Desired outcomes¶
Outcome 1: End users can log in to JupyterHubs via their existing Canvas accounts
Outcome 2: JupyterHub groups are populated from Canvas enrollments at login time, unlocking full range of JupyterHub groups functionality
Outcome 3: Functionality is developed in a generalized, upstreamable way that benefits everyone, not just 2i2c
Outcome 4: Enables future Canvas related functionality
Context¶
Canvas¶
Canvas is a popular open source LMS that is favored by large universities. It has an extensive REST API that provides a lot of useful functionality. In particular, it provides standardized OAuth2 that can be used for authentication (establishing identity of the user) and courses & groups for authorization (differential access based on membership).
JupyterHub and Canvas¶
JupyterHub supports authentication and authorization with OAuth2 providers using OAuthenticator. Over the last few years, we (2i2c) have helped contribute features to the GenericOAuthenticator which allows for integration with all kinds of OAuth2 providers, rather than writing a specific authenticator for each provider (like GitHub, etc). This allows for long term maintainability (Outcome 3) as well as faster deploys without having to write new code for each provider.

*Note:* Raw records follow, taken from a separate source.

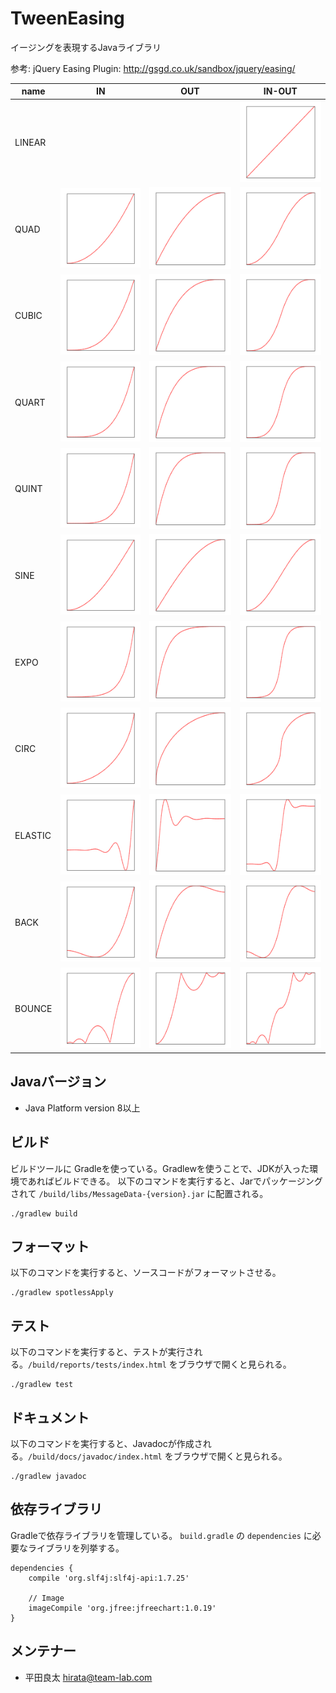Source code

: # TweenEasing

イージングを表現するJavaライブラリ

参考: jQuery Easing Plugin: <http://gsgd.co.uk/sandbox/jquery/easing/>

|name|IN|OUT|IN-OUT|
|---|---|---|---|
|LINEAR|||[![LINEAR](./images/0_LINEAR.png)](./src/main/java/jp/harujioh/easing/LinearEasing.java)|
|QUAD|[![InQUAD](./images/1_IN_QUAD.png)](./src/main/java/jp/harujioh/easing/in/InQuadEasing.java)|[![OutQUAD](./images/2_OUT_QUAD.png)](./src/main/java/jp/harujioh/easing/out/OutQuadEasing.java)|[![InOutQUAD](./images/3_IN_OUT_QUAD.png)](./src/main/java/jp/harujioh/easing/inout/InOutQuadEasing.java)|
|CUBIC|[![InCUBIC](./images/4_IN_CUBIC.png)](./src/main/java/jp/harujioh/easing/in/InCubicEasing.java)|[![OutCUBIC](./images/5_OUT_CUBIC.png)](./src/main/java/jp/harujioh/easing/out/OutCubicEasing.java)|[![InOutCUBIC](./images/6_IN_OUT_CUBIC.png)](./src/main/java/jp/harujioh/easing/inout/InOutCubicEasing.java)|
|QUART|[![InQUART](./images/7_IN_QUART.png)](./src/main/java/jp/harujioh/easing/in/InQuartEasing.java)|[![OutQUART](./images/8_OUT_QUART.png)](./src/main/java/jp/harujioh/easing/out/OutQuartEasing.java)|[![InOutQUART](./images/9_IN_OUT_QUART.png)](./src/main/java/jp/harujioh/easing/inout/InOutQuartEasing.java)|
|QUINT|[![InQUINT](./images/10_IN_QUINT.png)](./src/main/java/jp/harujioh/easing/in/InQuintEasing.java)|[![OutQUINT](./images/11_OUT_QUINT.png)](./src/main/java/jp/harujioh/easing/out/OutQuintEasing.java)|[![InOutQUINT](./images/12_IN_OUT_QUINT.png)](./src/main/java/jp/harujioh/easing/inout/InOutQuintEasing.java)|
|SINE|[![InSINE](./images/13_IN_SINE.png)](./src/main/java/jp/harujioh/easing/in/InSineEasing.java)|[![OutSINE](./images/14_OUT_SINE.png)](./src/main/java/jp/harujioh/easing/out/OutSineEasing.java)|[![InOutSINE](./images/15_IN_OUT_SINE.png)](./src/main/java/jp/harujioh/easing/inout/InOutSineEasing.java)|
|EXPO|[![InEXPO](./images/16_IN_EXPO.png)](./src/main/java/jp/harujioh/easing/in/InExpoEasing.java)|[![OutEXPO](./images/17_OUT_EXPO.png)](./src/main/java/jp/harujioh/easing/out/OutExpoEasing.java)|[![InOutEXPO](./images/18_IN_OUT_EXPO.png)](./src/main/java/jp/harujioh/easing/inout/InOutExpoEasing.java)|
|CIRC|[![InCIRC](./images/19_IN_CIRC.png)](./src/main/java/jp/harujioh/easing/in/InCircEasing.java)|[![OutCIRC](./images/20_OUT_CIRC.png)](./src/main/java/jp/harujioh/easing/out/OutCircEasing.java)|[![InOutCIRC](./images/21_IN_OUT_CIRC.png)](./src/main/java/jp/harujioh/easing/inout/InOutCircEasing.java)|
|ELASTIC|[![InELASTIC](./images/22_IN_ELASTIC.png)](./src/main/java/jp/harujioh/easing/in/InElasticEasing.java)|[![OutELASTIC](./images/23_OUT_ELASTIC.png)](./src/main/java/jp/harujioh/easing/out/OutElasticEasing.java)|[![InOutELASTIC](./images/24_IN_OUT_ELASTIC.png)](./src/main/java/jp/harujioh/easing/inout/InOutElasticEasing.java)|
|BACK|[![InBACK](./images/25_IN_BACK.png)](./src/main/java/jp/harujioh/easing/in/InBackEasing.java)|[![OutBACK](./images/26_OUT_BACK.png)](./src/main/java/jp/harujioh/easing/out/OutBackEasing.java)|[![InOutBACK](./images/27_IN_OUT_BACK.png)](./src/main/java/jp/harujioh/easing/inout/InOutBackEasing.java)|
|BOUNCE|[![InBOUNCE](./images/28_IN_BOUNCE.png)](./src/main/java/jp/harujioh/easing/in/InBounceEasing.java)|[![OutBOUNCE](./images/29_OUT_BOUNCE.png)](./src/main/java/jp/harujioh/easing/out/OutBounceEasing.java)|[![InOutBOUNCE](./images/30_IN_OUT_BOUNCE.png)](./src/main/java/jp/harujioh/easing/inout/InOutBounceEasing.java)|


## Javaバージョン

* Java Platform version 8以上


## ビルド

ビルドツールに Gradleを使っている。Gradlewを使うことで、JDKが入った環境であればビルドできる。
以下のコマンドを実行すると、Jarでパッケージングされて `/build/libs/MessageData-{version}.jar` に配置される。

```
./gradlew build
```


## フォーマット

以下のコマンドを実行すると、ソースコードがフォーマットさせる。
```
./gradlew spotlessApply
```


## テスト

以下のコマンドを実行すると、テストが実行される。`/build/reports/tests/index.html` をブラウザで開くと見られる。

```
./gradlew test
```


## ドキュメント

以下のコマンドを実行すると、Javadocが作成される。`/build/docs/javadoc/index.html` をブラウザで開くと見られる。

```
./gradlew javadoc
```


## 依存ライブラリ

Gradleで依存ライブラリを管理している。
`build.gradle` の `dependencies` に必要なライブラリを列挙する。

```
dependencies {
    compile 'org.slf4j:slf4j-api:1.7.25'

    // Image
    imageCompile 'org.jfree:jfreechart:1.0.19'
}
```


## メンテナー

* 平田良太 <hirata@team-lab.com>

While this works in very straightforward ways for authentication, it doesn’t quite for authorization. There are no real standards at the OAuth2 level for fetching group memberships, as each provider has a different idea of what groups mean based on what kind of application it is. For example, in GitHub we sync with orgs and teams, while with Canvas we want courses and groups. This is essential complexity of the problem, and we want to find elegant ways to solve it while keeping Outcome 3 in mind.
Prior art¶
Prior art (which current 2i2c members were heavily involved in) we should learn from are:
PR to add a specific Canvas Authenticator. This was rejected due to its repetitive nature, and the need to add maintain a lot of Canvas specific code in the upstream JupyterHub project. This actively led to work in making the Generic OAuthenticator more capable.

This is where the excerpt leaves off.